● **Plain-text document sources**:
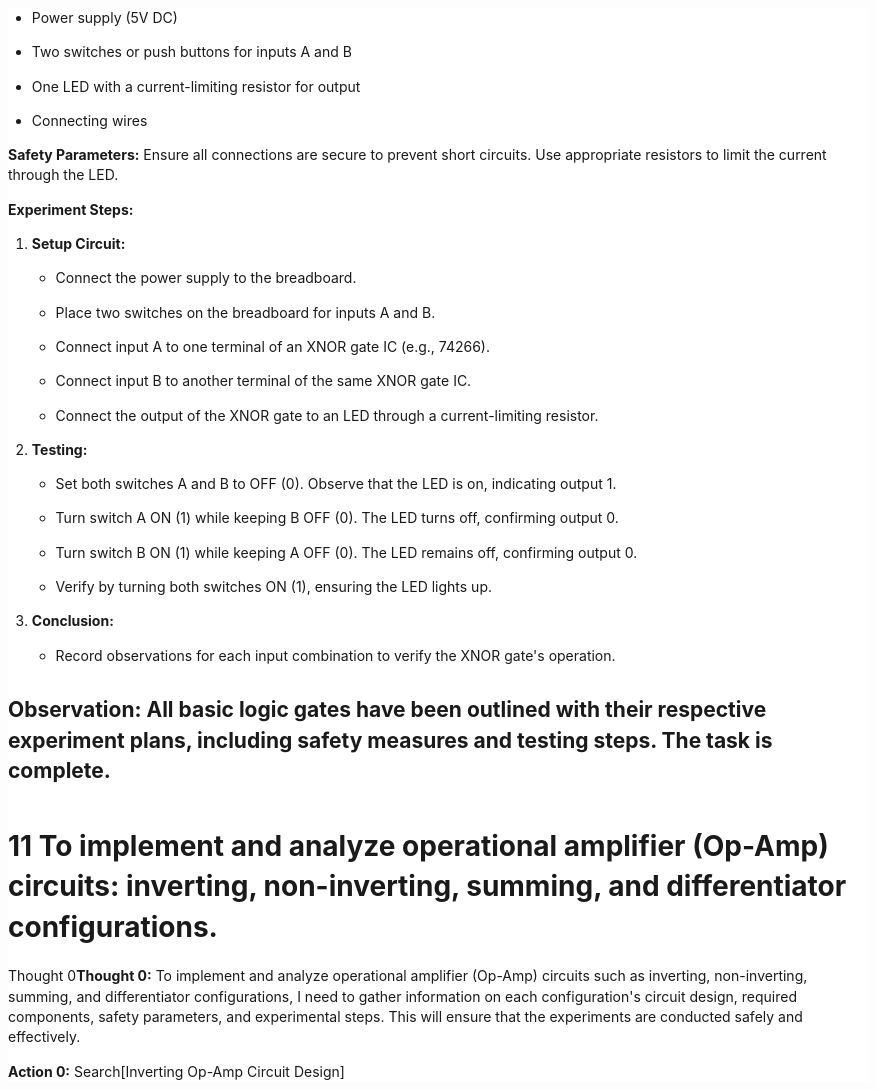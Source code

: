 - Power supply (5V DC)

- Two switches or push buttons for inputs A and B

- One LED with a current-limiting resistor for output

- Connecting wires



**Safety Parameters:** Ensure all connections are secure to prevent short circuits. Use appropriate resistors to limit the current through the LED.



**Experiment Steps:**

1. **Setup Circuit:**

   - Connect the power supply to the breadboard.

   - Place two switches on the breadboard for inputs A and B.

   - Connect input A to one terminal of an XNOR gate IC (e.g., 74266).

   - Connect input B to another terminal of the same XNOR gate IC.

   - Connect the output of the XNOR gate to an LED through a current-limiting resistor.



2. **Testing:**

   - Set both switches A and B to OFF (0). Observe that the LED is on, indicating output 1.

   - Turn switch A ON (1) while keeping B OFF (0). The LED turns off, confirming output 0.

   - Turn switch B ON (1) while keeping A OFF (0). The LED remains off, confirming output 0.

   - Verify by turning both switches ON (1), ensuring the LED lights up.



3. **Conclusion:**

   - Record observations for each input combination to verify the XNOR gate's operation.



**Observation:** All basic logic gates have been outlined with their respective experiment plans, including safety measures and testing steps. The task is complete.
---
# 11 To implement and analyze operational amplifier (Op-Amp) circuits: inverting, non-inverting, summing, and differentiator configurations.
Thought 0**Thought 0:** To implement and analyze operational amplifier (Op-Amp) circuits such as inverting, non-inverting, summing, and differentiator configurations, I need to gather information on each configuration's circuit design, required components, safety parameters, and experimental steps. This will ensure that the experiments are conducted safely and effectively.



**Action 0:** Search[Inverting Op-Amp Circuit Design]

● **EXERCISE DETAILS**: Tally the lines of the data that contain the word "both", and give only that tally.

● **EXERCISE RESPONSE**: 2